Task requirements:
Restate word for word the lines of the data below, from the first through the one that has "### Commandline Tool".

Record extracts:
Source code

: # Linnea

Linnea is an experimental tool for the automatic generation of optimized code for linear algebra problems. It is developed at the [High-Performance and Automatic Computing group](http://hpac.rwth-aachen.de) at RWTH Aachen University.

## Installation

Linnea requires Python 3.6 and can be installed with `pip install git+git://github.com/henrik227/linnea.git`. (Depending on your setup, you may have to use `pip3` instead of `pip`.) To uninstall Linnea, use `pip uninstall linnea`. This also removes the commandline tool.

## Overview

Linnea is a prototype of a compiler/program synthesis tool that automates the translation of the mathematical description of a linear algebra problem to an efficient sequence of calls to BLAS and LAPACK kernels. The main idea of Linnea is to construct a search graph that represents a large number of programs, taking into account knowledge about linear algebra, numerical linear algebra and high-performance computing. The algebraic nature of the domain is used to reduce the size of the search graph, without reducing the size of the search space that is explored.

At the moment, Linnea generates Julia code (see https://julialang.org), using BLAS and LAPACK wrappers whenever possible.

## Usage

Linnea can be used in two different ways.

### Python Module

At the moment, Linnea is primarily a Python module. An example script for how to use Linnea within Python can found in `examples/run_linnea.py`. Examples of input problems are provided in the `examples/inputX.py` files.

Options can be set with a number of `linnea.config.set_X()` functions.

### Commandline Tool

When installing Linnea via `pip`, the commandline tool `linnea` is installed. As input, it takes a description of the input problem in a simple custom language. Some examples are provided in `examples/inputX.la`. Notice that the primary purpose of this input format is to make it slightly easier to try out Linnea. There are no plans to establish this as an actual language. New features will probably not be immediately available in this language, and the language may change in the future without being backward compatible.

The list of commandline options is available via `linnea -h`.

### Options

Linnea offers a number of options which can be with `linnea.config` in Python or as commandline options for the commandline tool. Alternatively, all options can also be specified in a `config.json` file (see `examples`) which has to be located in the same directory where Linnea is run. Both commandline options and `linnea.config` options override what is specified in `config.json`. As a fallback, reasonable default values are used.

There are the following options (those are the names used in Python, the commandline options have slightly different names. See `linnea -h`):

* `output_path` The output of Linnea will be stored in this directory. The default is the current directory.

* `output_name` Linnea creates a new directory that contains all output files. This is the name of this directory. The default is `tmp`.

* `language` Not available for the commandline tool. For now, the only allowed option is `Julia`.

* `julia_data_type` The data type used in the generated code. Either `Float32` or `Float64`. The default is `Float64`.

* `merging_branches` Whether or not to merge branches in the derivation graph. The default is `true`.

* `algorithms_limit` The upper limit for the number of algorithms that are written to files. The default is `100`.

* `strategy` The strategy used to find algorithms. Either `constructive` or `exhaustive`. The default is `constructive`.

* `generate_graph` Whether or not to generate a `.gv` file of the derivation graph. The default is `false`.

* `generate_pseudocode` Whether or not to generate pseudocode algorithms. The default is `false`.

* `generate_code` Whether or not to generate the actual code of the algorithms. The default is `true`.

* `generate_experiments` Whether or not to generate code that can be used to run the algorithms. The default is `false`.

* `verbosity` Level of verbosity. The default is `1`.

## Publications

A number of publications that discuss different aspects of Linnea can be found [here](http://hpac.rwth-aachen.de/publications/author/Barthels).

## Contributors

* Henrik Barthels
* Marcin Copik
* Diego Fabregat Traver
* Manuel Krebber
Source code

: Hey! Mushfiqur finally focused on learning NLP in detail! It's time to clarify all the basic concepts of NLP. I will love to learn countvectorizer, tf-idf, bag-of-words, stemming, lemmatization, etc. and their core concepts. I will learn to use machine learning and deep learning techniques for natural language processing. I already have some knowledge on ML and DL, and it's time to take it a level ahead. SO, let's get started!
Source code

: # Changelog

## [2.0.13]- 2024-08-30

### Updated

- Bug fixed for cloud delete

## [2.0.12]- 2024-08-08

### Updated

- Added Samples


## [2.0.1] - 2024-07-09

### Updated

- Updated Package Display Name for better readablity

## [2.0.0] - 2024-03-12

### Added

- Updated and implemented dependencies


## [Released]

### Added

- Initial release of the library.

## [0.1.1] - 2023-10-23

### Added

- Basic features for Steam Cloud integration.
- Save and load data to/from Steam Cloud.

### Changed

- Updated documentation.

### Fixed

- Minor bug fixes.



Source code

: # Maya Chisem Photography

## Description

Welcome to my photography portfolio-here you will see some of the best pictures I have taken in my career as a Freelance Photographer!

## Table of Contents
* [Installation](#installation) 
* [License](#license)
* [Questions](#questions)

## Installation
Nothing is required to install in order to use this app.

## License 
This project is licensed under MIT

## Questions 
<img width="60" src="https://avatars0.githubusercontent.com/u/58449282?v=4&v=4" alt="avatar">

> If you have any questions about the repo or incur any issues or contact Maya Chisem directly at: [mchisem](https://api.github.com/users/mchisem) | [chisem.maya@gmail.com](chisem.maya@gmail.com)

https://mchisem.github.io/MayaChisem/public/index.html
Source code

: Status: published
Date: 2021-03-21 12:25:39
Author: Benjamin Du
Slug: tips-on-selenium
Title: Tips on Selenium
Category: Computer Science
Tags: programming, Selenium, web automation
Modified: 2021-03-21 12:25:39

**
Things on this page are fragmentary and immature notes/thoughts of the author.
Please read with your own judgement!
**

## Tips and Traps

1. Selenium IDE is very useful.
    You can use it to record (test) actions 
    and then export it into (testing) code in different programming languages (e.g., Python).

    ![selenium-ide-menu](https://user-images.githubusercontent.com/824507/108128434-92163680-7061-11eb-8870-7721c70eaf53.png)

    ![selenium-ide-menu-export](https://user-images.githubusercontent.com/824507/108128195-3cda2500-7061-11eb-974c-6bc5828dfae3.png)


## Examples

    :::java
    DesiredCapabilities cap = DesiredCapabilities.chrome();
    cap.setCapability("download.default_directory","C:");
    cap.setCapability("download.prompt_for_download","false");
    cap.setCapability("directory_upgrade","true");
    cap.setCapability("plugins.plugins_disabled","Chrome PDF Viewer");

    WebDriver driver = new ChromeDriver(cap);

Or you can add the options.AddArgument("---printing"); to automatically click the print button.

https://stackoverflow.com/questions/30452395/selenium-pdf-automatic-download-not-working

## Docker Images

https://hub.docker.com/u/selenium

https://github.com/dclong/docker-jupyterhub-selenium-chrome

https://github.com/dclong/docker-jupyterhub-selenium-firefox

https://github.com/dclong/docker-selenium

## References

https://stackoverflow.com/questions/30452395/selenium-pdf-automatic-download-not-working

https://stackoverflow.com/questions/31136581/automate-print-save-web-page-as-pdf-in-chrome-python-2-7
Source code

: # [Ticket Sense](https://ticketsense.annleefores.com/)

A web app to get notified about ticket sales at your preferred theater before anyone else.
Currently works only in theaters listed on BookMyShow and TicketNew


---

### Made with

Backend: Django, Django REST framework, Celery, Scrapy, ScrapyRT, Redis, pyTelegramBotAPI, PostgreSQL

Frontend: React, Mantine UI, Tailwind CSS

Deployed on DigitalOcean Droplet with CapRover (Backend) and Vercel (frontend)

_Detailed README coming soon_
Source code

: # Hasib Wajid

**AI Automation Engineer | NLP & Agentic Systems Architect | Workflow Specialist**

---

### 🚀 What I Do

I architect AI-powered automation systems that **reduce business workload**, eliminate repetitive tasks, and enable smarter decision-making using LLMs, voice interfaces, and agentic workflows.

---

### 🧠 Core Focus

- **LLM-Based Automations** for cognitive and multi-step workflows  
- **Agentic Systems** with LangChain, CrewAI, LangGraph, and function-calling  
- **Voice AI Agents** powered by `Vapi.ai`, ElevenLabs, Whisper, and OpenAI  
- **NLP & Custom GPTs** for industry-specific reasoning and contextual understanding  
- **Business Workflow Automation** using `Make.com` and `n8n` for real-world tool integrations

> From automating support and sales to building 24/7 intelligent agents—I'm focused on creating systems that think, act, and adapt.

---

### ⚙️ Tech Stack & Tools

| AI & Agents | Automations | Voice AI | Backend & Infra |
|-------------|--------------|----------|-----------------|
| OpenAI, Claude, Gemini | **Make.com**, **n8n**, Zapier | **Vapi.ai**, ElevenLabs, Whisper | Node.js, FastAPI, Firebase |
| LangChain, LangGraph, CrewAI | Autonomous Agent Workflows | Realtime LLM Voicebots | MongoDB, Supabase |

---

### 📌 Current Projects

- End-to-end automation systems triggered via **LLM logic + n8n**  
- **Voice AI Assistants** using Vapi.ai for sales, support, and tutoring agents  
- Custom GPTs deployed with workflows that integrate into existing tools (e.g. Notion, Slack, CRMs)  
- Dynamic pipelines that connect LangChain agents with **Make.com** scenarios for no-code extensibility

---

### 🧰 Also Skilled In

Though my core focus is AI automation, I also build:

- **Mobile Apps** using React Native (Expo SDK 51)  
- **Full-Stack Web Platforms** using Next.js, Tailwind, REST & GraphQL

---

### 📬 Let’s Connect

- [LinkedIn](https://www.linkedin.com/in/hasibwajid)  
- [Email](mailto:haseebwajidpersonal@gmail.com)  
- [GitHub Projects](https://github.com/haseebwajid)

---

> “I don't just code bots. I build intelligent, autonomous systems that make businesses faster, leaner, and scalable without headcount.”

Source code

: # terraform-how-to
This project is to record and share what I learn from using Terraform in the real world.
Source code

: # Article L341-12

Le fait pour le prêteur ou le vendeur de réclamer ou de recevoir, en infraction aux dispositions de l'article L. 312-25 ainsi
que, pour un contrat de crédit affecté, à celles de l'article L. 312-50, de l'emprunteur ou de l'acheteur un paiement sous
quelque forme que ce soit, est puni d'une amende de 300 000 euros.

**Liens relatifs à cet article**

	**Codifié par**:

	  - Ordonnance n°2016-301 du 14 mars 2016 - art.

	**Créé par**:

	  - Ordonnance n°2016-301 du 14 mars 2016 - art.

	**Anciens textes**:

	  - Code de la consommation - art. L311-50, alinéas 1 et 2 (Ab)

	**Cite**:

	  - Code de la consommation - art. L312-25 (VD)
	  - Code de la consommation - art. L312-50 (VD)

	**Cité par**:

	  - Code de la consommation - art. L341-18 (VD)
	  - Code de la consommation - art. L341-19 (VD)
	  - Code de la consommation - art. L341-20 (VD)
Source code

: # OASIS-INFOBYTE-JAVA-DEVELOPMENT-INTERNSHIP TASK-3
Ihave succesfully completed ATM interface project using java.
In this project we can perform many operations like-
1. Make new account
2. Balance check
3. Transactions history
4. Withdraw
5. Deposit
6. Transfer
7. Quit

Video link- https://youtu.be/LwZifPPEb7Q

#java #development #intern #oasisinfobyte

Expected output:
Source code

: # Linnea

Linnea is an experimental tool for the automatic generation of optimized code for linear algebra problems. It is developed at the [High-Performance and Automatic Computing group](http://hpac.rwth-aachen.de) at RWTH Aachen University.

## Installation

Linnea requires Python 3.6 and can be installed with `pip install git+git://github.com/henrik227/linnea.git`. (Depending on your setup, you may have to use `pip3` instead of `pip`.) To uninstall Linnea, use `pip uninstall linnea`. This also removes the commandline tool.

## Overview

Linnea is a prototype of a compiler/program synthesis tool that automates the translation of the mathematical description of a linear algebra problem to an efficient sequence of calls to BLAS and LAPACK kernels. The main idea of Linnea is to construct a search graph that represents a large number of programs, taking into account knowledge about linear algebra, numerical linear algebra and high-performance computing. The algebraic nature of the domain is used to reduce the size of the search graph, without reducing the size of the search space that is explored.

At the moment, Linnea generates Julia code (see https://julialang.org), using BLAS and LAPACK wrappers whenever possible.

## Usage

Linnea can be used in two different ways.

### Python Module

At the moment, Linnea is primarily a Python module. An example script for how to use Linnea within Python can found in `examples/run_linnea.py`. Examples of input problems are provided in the `examples/inputX.py` files.

Options can be set with a number of `linnea.config.set_X()` functions.

### Commandline Tool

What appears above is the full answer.